As a production designer, how do you balance architecting spaces for these storyboarded sequences with leaving yourself open to being creative on set, once you’re on location?
Generally speaking, it has to do with curiosity and memory. You see a space, you know a script, you have observed something in the past, and then what you’ve observed suddenly pops into your head in another context.
For example: the hanging, dripping uniforms and also, later in the movie, the hanging uniforms in the weapons factory, those images didn’t come out of archives. I grew up in a very rural area, where there was coal mining going on; sometimes, the coal mines were already closed, and you could visit them as a tourist. When I was quite small, my parents took me there, so I had in mind this very strong image of those coal miners’ clothes all hanging from the ceiling. It scared me shitless as a child. In the script, it’s noted that they wore uniforms, almost as a theme throughout the movie, and so this image came up again. I wanted to include it, because I thought it was scary. It should be scary.
Evaluating your work on All Quiet on the Western Front, what will you look back on most proudly?
Artistically, I’m still very happy about our recreations of the ground. People tend to forget, and it looks so natural, but 100 percent of the ground surface in All Quiet on the Western Front is artificially made by our department, whom I call “the mud crew.” They were the “greens crew,” but by the end I called them “the mud crew.” We tested those surfaces very excessively, not only on the battlefield but all other locations. The surface brings those locations to life. The earth is what links it together. It did not matter if, in the original locations we found, we had lawn, concrete, or gravel. We made sure the destroyed surface carries you through the whole movie. We used 22 different mixtures of earth to create those contrasting particles in it.
In contrast to that, I’m very happy with what I call the “little jewelry box,” our train wagon interior, which was stage-built. The craft of the scenic painters I had the pleasure to work with from Prague’s Barrandov Studios brought this historic train interior to life. It created this contrast between the battlefield’s foot soldiers and the ones who never were in battle.

Final question: looking back on your career in production design, was there a film that first awakened your passion for filmmaking and led you toward this career path?
My parents, I suppose far too early and far too young, took me to watch Dr. No. Not knowing that Ken Adam had designed it, I was fascinated by this secret world of spies. I remember thinking that was how it is, that it was real. That was the world spies lived in. I was like that American president tricked by the Fort Knox interior [in Goldfinger.] As I grew older, I understood there were people like Ken Adam and Dante Ferretti, and I found out production design is an art form. It is architecture but on a far more playful level. The beautiful thing is that we know our protagonist. We just have to create the spaces around them.

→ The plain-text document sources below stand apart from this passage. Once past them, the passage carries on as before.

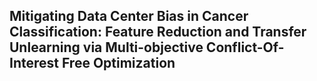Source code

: ## Mitigating Data Center Bias in Cancer Classification: Feature Reduction and Transfer Unlearning via Multi-objective Conflict-Of-Interest Free Optimization

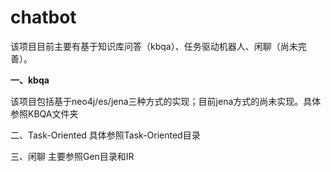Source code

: # chatbot
该项目目前主要有基于知识库问答（kbqa）、任务驱动机器人、闲聊（尚未完善）。

**一、kbqa**

   该项目包括基于neo4j/es/jena三种方式的实现；目前jena方式的尚未实现。具体参照KBQA文件夹
   
二、Task-Oriented
    具体参照Task-Oriented目录
    
三、闲聊
    主要参照Gen目录和IR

You don’t know this as an architect. The people who occupy your building in the end, you can’t control if they put a very orange curtain into their window, which you might not like. As a production designer, you can control it. The character drives the space. We have 38 scenes in the trench alone, and each scene has a requirement, given what the character does. To design a ground floor plan that serves 38 scenes without requiring heavy repetition of setups was complicated, but it was driven by the movement of the character. That was always key. What is the character doing, and how does the space form around them?... When I was young, I found it very fascinating that you’re able to create a space around a fictional character. That admiration stayed.
‘All Quiet on the Western Front’ is now streaming on Netflix.